Slow News Day: Two Headed Turtle, Walking Strategies, a Working Clown
The New York Daily News finds a two-headed turtle in Kensington, Brooklyn. Originally a native of Florida, the bicephalic wonder was faring poorly and its owner turned it over to Brooklyn's Sean Casey Animal Rescue for urgent care. Casey recently brought the restored turtle to his pet shop on East Third Street, where it serves as a "mascot" and, evidently, a public relations vehicle.
Yesterday's falling glass at Times Square provides a topical hook for the New York Times' examination of the "Strategies and Attitudes of Walkers in New York" in this era of frequent construction mishaps. One citizen says "I keep looking up"; another doesn't want to walk under scaffolding but "sometimes you can’t avoid it because otherwise you walk into the street." Some strategies. The obligatory expert witness, "director of the Skyscraper Museum in Manhattan," recalls the days when ironworkers merrily tossed "red-hot rivets" far above milling crowds. The message, we suppose, is that there's not much point worrying about it.
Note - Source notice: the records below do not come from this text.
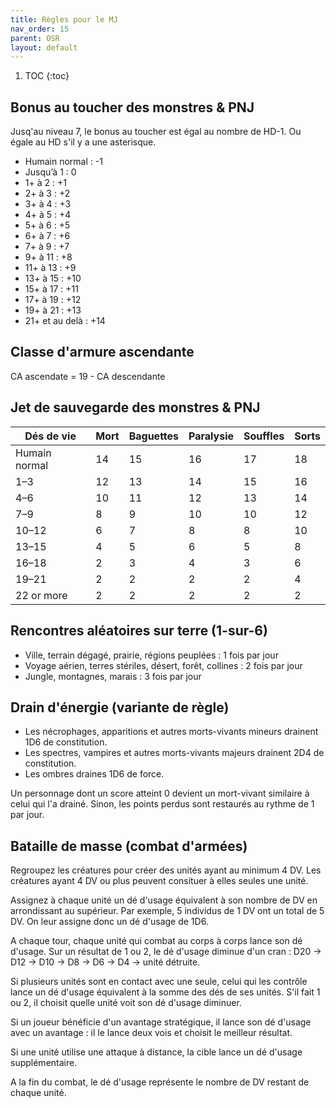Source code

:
 ```yaml
---
title: Règles pour le MJ
nav_order: 15
parent: OSR
layout: default
---
```


1. TOC
{:toc}

## Bonus au toucher des monstres & PNJ
Jusq'au niveau 7, le bonus au toucher est égal au nombre de HD-1. Ou égale au HD s'il y a une asterisque.

- Humain normal : -1
- Jusqu’à 1 : 0
- 1+ à 2 : +1 
- 2+ à 3 : +2 
- 3+ à 4 : +3 
- 4+ à 5 : +4 
- 5+ à 6 : +5 
- 6+ à 7 : +6 
- 7+ à 9 : +7 
- 9+ à 11 : +8 
- 11+ à 13 : +9 
- 13+ à 15 : +10 
- 15+ à 17 : +11 
- 17+ à 19 : +12 
- 19+ à 21 : +13 
- 21+ et au delà : +14 

## Classe d'armure ascendante

CA ascendate = 19 - CA descendante

## Jet de sauvegarde des monstres & PNJ

| Dés de vie    | Mort | Baguettes | Paralysie | Souffles | Sorts |
| ------------- | ---- | --------- | --------- | -------- | ----- |
| Humain normal | 14   | 15        | 16        | 17       | 18    |
| 1–3           | 12   | 13        | 14        | 15       | 16    |
| 4–6           | 10   | 11        | 12        | 13       | 14    |
| 7–9           | 8    | 9         | 10        | 10       | 12    |
| 10–12         | 6    | 7         | 8         | 8        | 10    |
| 13–15         | 4    | 5         | 6         | 5        | 8     |
| 16–18         | 2    | 3         | 4         | 3        | 6     |
| 19–21         | 2    | 2         | 2         | 2        | 4     |
| 22 or more    | 2    | 2         | 2         | 2        | 2     |

## Rencontres aléatoires sur terre (1-sur-6)
- Ville, terrain dégagé, prairie, régions peuplées : 1 fois par jour
- Voyage aérien, terres stériles, désert, forêt, collines : 2 fois par jour
- Jungle, montagnes, marais : 3 fois par jour

## Drain d'énergie (variante de règle)
- Les nécrophages, apparitions et autres morts-vivants mineurs drainent 1D6 de constitution.
- Les spectres, vampires et autres morts-vivants majeurs drainent 2D4 de constitution.
- Les ombres draines 1D6 de force.

Un personnage dont un score atteint 0 devient un mort-vivant similaire à celui qui l'a drainé. Sinon, les points perdus sont restaurés au rythme de 1 par jour.

## Bataille de masse (combat d'armées)
Regroupez les créatures pour créer des unités ayant au minimum 4 DV. Les créatures ayant 4 DV ou plus peuvent consituer à elles seules une unité.

Assignez à chaque unité un dé d'usage équivalent à son nombre de DV en arrondissant au supérieur. Par exemple, 5 individus de 1 DV ont un total de 5 DV. On leur assigne donc un dé d'usage de 1D6.

A chaque tour, chaque unité qui combat au corps à corps lance son dé d'usage. Sur un résultat de 1 ou 2, le dé d'usage diminue d'un cran : D20 → D12 → D10 → D8 → D6 → D4 → unité détruite.

Si plusieurs unités sont en contact avec une seule, celui qui les contrôle lance un dé d'usage équivalent à la somme des dés de ses unités. S'il fait 1 ou 2, il choisit quelle unité voit son dé d'usage diminuer.

Si un joueur bénéficie d'un avantage stratégique, il lance son dé d'usage avec un avantage : il le lance deux vois et choisit le meilleur résultat.

Si une unité utilise une attaque à distance, la cible lance un dé d'usage supplémentaire.

A la fin du combat, le dé d'usage représente le nombre de DV restant de chaque unité.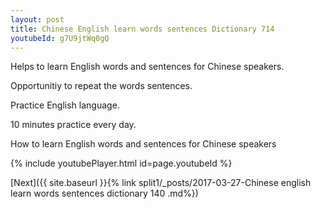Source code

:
 ```yaml
---
layout: post
title: Chinese English learn words sentences Dictionary 714 
youtubeId: g7U9jtWq0gQ
---
```

 
 
Helps to learn English words and sentences for Chinese speakers.

Opportunitiy to repeat the words sentences. 

Practice English language. 
 
10 minutes practice every day. 
 
How to learn English words and sentences for Chinese speakers 
 
{% include youtubePlayer.html id=page.youtubeId %}
 
 
[Next]({{ site.baseurl }}{% link  split1/_posts/2017-03-27-Chinese english learn words sentences dictionary 140 .md%})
Here's a possible career for you, offered in the @work section of the New York Post: children's clown. Tom Smith, a young-looking 45 years old, "performs about a dozen times a week, throughout the five boroughs and in Connecticut, Westchester and Long Island." He first entered the profession because he wasn't making a living as a musician. "Sometimes I get yelled at by teenagers," says Smith, "but it doesn't bother me." And why should it? He has lots of good memories, like the time he performed at a block party sponsored by the Savage Skulls motorcycle gang, and can afford to live on Riverside Drive and 135th, though the Post does not mention whether his wife or either of his two children contribute to the family income.